How countrysignal measures travel safety

Last updated

countrysignal gives every country one live verdict (ok to travel, caution, or avoid) built from real-time signals rather than opinion. This page explains exactly what goes into that verdict and where the limits are.

What the verdict combines

Each country's verdict fuses several independent signals, so no single source can move it on its own:

SignalWhat it captures
Natural hazardsLive earthquakes, tsunamis, storms, floods and wildfires, with their real footprint.
Armed conflictA registry of active conflicts and their status (on-soil, fought abroad, or tension), updated as situations change.
Civil unrestAn anomaly signal from world news volume and tone, used only as corroboration.
Forward riskDated scenario probabilities for conflict-affected countries.

How the levels are set

Avoid means an active or likely armed conflict on the country's own territory.
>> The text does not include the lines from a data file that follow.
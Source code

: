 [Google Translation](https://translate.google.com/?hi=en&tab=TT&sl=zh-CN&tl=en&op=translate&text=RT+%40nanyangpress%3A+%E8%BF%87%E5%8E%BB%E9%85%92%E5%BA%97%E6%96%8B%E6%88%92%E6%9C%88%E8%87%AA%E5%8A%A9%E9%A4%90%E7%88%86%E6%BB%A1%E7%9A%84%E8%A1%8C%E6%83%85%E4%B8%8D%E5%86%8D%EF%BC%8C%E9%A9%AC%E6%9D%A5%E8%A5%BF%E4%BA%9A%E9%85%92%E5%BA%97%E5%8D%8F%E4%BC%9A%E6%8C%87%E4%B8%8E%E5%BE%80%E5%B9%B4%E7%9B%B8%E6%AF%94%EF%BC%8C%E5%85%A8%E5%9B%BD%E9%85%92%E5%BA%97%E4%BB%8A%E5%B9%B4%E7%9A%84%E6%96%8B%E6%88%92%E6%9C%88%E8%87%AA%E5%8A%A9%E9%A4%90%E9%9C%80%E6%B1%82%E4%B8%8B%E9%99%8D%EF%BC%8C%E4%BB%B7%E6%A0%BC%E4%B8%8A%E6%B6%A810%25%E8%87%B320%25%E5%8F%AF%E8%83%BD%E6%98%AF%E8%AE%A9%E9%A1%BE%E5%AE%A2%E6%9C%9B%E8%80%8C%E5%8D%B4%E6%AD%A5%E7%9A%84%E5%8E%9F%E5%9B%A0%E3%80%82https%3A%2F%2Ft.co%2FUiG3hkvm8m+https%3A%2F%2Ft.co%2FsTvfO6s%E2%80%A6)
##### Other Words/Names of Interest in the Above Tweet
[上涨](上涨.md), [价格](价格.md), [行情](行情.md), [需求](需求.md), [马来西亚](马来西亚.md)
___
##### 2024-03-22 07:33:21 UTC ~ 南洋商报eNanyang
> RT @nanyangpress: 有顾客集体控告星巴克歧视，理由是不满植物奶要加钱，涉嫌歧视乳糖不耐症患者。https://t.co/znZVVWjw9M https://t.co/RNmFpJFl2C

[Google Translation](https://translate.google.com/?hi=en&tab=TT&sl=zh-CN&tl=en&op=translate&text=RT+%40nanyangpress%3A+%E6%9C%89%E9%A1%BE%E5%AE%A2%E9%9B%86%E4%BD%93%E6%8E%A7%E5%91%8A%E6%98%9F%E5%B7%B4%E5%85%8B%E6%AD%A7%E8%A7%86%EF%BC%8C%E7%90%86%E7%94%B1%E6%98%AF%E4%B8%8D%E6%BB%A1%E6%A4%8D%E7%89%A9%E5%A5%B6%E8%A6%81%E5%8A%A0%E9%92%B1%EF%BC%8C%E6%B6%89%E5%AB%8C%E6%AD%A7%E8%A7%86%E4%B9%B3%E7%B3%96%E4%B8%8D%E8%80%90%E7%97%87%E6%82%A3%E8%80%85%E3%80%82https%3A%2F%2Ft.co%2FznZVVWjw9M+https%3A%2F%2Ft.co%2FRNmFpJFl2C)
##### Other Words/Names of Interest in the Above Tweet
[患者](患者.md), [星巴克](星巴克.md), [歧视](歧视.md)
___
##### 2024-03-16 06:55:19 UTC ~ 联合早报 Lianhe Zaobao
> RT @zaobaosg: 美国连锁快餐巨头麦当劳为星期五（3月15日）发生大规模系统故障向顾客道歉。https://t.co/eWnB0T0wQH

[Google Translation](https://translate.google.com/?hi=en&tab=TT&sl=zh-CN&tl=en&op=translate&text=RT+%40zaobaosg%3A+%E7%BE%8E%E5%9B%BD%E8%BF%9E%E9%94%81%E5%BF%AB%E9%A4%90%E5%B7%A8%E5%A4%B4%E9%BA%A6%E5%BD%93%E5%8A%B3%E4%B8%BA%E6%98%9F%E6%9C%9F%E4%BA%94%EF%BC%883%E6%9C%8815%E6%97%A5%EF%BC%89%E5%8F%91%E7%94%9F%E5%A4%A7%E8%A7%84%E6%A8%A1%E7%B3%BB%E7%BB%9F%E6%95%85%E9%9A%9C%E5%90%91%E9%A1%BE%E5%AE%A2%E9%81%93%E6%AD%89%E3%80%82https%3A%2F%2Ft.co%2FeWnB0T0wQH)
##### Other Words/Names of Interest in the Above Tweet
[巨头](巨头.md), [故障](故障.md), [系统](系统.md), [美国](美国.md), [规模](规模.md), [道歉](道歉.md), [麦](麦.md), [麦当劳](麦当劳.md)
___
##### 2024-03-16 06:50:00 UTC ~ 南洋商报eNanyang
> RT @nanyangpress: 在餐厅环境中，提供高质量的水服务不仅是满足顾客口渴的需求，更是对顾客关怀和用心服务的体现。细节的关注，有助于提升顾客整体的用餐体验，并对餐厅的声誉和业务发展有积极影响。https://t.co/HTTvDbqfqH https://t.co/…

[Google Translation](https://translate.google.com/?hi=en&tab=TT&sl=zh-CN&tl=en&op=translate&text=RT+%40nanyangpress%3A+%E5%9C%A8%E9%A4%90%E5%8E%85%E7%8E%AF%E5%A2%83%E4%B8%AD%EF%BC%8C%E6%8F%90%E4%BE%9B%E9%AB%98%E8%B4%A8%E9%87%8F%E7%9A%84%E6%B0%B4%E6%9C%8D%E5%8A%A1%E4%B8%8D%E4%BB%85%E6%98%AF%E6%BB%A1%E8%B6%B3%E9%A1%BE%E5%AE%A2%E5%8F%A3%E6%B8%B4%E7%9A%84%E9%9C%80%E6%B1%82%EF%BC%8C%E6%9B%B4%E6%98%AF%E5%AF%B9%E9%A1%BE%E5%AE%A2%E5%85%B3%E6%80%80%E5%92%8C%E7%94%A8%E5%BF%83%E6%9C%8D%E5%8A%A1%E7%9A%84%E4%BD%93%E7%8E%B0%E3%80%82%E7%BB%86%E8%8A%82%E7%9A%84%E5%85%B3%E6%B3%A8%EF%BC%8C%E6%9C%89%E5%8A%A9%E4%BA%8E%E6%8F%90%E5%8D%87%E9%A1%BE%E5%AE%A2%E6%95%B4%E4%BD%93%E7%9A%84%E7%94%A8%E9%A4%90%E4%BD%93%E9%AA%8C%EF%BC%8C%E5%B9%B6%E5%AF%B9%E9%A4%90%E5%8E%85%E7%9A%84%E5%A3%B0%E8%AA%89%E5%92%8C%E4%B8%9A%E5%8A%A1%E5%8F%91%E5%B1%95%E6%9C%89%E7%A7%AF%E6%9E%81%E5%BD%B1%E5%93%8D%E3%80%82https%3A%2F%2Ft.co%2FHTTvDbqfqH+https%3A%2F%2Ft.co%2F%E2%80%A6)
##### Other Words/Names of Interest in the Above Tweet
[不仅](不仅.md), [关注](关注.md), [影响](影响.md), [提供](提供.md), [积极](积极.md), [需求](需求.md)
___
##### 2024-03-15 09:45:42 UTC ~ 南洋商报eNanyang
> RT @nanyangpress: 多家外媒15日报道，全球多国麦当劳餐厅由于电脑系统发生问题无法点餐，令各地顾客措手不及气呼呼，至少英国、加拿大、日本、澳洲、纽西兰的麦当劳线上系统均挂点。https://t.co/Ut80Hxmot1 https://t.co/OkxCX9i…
Caution means the situation is unstable but everyday travel is not currently advised against. Ok to travel means no major adverse signal is tracked. A confirmed conflict on a country's soil always sets a red floor, no matter what the other signals say.

How fresh the data is

Disaster events appear within minutes of confirmation and leave the map when they end, so what you see is always currently active. Conflict and news signals refresh continuously. Each page shows the date it was last updated.

What this is not

countrysignal is an information service, not official travel advice, and its verdicts are estimates that can be wrong. It does not replace your government's travel guidance or local emergency authorities. When officials give instructions, follow them first.